**AIM OF THE EXERCISE**
Using the material that follows, output exactly the lines from the one containing "- [Vite](https://vitejs.dev/)" through the one containing "## How To Use", with both ends kept.
┌────────
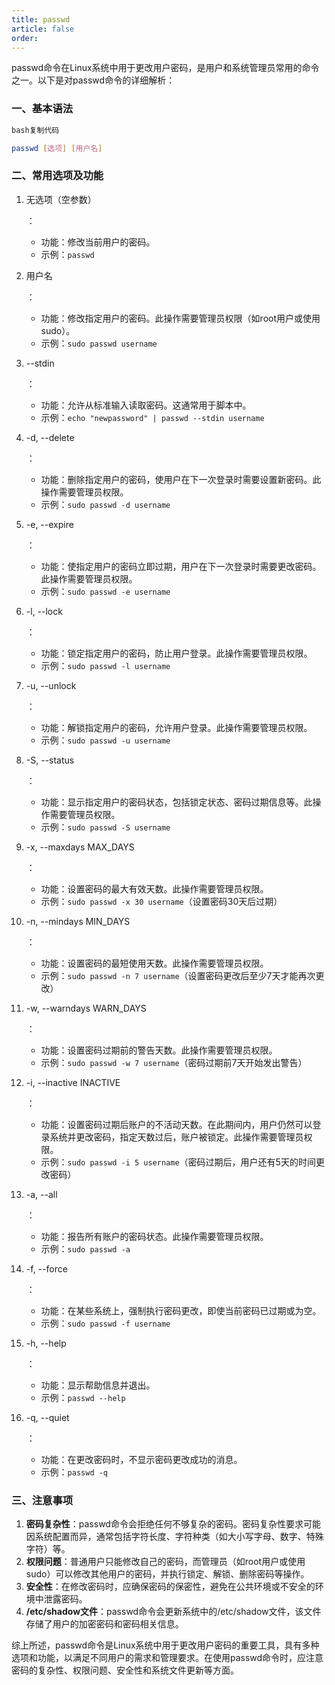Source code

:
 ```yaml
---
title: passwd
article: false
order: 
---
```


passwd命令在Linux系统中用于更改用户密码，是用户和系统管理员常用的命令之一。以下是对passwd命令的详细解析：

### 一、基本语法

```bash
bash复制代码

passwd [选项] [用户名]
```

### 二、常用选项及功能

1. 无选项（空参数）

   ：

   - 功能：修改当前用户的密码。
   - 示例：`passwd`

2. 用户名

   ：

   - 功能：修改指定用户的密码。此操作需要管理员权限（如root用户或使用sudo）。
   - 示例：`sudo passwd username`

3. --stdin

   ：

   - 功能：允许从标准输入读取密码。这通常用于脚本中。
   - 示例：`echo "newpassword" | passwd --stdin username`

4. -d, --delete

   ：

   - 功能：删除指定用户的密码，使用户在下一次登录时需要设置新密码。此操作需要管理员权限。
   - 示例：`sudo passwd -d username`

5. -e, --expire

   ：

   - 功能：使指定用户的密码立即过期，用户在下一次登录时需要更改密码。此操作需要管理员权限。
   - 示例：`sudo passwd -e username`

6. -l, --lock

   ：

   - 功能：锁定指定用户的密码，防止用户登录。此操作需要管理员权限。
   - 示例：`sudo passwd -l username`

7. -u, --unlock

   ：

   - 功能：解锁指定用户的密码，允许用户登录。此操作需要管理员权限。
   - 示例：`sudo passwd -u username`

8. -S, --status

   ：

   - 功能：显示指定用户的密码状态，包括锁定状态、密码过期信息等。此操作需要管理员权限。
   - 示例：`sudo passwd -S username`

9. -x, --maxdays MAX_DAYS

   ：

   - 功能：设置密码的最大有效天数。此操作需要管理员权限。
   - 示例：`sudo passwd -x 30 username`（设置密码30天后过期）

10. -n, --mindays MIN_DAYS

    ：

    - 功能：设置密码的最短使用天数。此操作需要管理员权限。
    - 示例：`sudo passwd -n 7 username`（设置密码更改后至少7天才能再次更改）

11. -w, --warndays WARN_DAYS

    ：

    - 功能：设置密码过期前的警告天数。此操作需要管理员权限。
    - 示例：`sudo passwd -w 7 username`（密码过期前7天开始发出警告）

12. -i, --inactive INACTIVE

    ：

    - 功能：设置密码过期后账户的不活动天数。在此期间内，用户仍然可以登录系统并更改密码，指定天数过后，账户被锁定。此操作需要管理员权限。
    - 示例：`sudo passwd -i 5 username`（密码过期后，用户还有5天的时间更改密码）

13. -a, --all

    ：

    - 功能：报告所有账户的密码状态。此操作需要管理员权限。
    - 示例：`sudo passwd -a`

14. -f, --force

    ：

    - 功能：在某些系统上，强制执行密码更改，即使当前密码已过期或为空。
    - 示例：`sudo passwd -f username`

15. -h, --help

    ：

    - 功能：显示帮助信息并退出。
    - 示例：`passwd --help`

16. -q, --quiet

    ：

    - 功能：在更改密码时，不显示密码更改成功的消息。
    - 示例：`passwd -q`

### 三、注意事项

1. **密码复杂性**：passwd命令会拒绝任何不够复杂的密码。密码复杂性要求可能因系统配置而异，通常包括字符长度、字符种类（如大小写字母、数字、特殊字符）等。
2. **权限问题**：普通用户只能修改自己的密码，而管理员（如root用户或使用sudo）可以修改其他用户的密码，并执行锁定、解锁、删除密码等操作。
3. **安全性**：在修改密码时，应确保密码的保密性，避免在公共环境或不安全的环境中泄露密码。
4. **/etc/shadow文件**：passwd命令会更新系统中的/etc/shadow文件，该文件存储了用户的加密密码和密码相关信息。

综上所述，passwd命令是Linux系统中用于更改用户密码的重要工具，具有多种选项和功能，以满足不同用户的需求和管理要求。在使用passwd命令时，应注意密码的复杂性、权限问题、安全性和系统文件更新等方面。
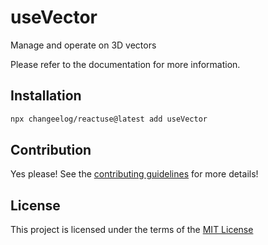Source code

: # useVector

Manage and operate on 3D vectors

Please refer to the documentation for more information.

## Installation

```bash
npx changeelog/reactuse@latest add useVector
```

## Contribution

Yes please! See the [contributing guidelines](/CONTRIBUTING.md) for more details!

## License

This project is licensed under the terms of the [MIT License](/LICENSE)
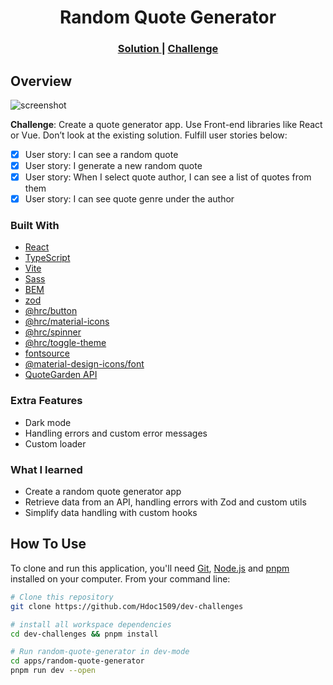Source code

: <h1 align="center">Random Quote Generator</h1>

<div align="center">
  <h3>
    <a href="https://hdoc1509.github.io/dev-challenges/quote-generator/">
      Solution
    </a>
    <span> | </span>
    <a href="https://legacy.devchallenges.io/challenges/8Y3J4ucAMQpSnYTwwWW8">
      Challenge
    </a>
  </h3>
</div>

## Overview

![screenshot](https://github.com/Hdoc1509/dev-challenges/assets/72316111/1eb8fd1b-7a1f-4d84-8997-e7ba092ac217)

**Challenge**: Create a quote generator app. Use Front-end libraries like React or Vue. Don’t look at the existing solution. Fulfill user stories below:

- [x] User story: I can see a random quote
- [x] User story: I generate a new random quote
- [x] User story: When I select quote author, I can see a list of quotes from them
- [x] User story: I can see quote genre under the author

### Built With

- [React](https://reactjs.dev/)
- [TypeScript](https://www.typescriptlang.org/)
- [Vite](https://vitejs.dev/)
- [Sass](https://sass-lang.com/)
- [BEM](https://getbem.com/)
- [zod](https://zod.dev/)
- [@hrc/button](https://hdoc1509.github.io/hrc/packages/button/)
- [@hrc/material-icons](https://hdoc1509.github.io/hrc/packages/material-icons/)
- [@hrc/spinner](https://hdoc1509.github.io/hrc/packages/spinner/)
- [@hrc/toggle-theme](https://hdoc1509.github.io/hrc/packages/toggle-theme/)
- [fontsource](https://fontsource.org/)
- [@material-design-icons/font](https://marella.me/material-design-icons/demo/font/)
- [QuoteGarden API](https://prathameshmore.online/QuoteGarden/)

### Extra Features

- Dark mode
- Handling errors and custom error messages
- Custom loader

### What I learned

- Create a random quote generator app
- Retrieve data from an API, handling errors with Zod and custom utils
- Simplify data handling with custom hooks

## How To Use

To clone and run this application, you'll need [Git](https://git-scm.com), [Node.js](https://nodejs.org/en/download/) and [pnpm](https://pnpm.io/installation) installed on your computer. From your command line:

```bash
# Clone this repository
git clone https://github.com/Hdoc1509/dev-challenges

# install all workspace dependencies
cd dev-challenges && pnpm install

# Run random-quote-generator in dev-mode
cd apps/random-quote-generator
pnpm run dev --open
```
└────────
**EXPECTED ANSWER**
- [Vite](https://vitejs.dev/)
- [Sass](https://sass-lang.com/)
- [BEM](https://getbem.com/)
- [zod](https://zod.dev/)
- [@hrc/button](https://hdoc1509.github.io/hrc/packages/button/)
- [@hrc/material-icons](https://hdoc1509.github.io/hrc/packages/material-icons/)
- [@hrc/spinner](https://hdoc1509.github.io/hrc/packages/spinner/)
- [@hrc/toggle-theme](https://hdoc1509.github.io/hrc/packages/toggle-theme/)
- [fontsource](https://fontsource.org/)
- [@material-design-icons/font](https://marella.me/material-design-icons/demo/font/)
- [QuoteGarden API](https://prathameshmore.online/QuoteGarden/)

### Extra Features

- Dark mode
- Handling errors and custom error messages
- Custom loader

### What I learned

- Create a random quote generator app
- Retrieve data from an API, handling errors with Zod and custom utils
- Simplify data handling with custom hooks

## How To Use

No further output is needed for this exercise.